__WHAT TO PRODUCE__: Take each line from the entries that holds "Twitter" and copy it out.

[Records from a data collection]
↓

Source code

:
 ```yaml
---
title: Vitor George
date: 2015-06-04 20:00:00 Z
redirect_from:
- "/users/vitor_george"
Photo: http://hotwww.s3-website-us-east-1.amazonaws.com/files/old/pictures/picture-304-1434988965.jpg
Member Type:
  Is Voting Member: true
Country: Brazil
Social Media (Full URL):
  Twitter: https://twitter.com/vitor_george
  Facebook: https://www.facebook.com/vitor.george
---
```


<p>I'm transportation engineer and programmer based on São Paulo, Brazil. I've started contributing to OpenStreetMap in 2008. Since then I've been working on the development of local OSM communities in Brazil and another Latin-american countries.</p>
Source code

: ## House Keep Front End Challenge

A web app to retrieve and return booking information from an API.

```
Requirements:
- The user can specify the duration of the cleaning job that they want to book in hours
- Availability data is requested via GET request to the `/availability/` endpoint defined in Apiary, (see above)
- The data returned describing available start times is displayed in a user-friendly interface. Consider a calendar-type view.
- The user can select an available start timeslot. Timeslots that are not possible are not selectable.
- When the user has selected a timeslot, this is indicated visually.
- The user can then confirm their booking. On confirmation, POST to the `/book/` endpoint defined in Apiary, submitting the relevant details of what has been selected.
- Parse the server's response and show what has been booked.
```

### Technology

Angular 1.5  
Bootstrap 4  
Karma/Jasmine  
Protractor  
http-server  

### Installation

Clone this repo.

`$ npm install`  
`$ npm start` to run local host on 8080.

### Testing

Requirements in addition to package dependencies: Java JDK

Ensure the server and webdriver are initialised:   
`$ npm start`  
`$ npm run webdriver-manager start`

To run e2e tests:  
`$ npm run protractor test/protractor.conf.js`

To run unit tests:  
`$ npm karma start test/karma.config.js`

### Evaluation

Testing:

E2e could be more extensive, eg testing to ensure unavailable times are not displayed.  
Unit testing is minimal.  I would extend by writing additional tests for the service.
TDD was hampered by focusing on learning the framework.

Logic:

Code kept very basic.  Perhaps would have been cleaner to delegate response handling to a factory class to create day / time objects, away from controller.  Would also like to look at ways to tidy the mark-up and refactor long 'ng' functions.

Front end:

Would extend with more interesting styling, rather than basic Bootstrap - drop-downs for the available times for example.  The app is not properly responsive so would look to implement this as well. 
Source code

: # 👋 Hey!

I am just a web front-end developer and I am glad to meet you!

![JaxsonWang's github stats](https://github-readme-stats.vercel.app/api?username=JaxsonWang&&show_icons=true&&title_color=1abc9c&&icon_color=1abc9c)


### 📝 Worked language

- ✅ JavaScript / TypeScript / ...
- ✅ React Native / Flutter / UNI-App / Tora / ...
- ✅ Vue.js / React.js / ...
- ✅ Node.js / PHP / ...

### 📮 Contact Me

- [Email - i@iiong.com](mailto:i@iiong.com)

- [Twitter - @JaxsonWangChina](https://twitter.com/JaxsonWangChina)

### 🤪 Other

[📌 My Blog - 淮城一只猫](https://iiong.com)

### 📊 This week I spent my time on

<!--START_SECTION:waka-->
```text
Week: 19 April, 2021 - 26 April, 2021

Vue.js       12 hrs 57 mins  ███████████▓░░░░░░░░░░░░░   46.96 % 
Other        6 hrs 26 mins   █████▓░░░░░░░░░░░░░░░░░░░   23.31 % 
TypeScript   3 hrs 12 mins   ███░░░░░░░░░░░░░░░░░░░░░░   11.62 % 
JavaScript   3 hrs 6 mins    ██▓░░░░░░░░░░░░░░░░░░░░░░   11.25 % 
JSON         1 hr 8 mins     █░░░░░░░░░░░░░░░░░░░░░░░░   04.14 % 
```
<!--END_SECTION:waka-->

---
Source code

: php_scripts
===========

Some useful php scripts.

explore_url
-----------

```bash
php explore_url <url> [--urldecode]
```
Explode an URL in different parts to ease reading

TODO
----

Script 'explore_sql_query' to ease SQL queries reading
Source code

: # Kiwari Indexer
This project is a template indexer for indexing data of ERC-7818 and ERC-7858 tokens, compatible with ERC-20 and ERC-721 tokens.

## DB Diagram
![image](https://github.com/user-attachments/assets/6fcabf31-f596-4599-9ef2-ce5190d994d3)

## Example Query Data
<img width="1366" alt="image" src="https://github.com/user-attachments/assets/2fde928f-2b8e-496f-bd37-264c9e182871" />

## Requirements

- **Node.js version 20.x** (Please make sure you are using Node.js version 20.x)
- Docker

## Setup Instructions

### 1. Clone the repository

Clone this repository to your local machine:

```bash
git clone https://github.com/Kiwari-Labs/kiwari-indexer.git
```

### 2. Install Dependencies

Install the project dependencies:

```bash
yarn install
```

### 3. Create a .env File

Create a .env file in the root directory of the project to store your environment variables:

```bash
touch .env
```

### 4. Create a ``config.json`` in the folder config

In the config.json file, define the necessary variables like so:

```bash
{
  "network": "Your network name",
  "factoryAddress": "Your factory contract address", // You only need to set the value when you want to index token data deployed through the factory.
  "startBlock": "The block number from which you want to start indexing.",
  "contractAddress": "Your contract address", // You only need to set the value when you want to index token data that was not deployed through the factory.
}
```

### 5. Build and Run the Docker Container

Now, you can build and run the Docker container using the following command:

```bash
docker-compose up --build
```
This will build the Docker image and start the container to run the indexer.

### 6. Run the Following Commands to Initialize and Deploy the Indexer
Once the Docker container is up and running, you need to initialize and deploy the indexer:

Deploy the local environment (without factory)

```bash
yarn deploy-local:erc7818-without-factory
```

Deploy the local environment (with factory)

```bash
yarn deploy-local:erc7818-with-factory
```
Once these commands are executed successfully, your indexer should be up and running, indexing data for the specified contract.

↑

__SOLUTION BELOW__:
  Twitter: https://twitter.com/vitor_george
- [Twitter - @JaxsonWangChina](https://twitter.com/JaxsonWangChina)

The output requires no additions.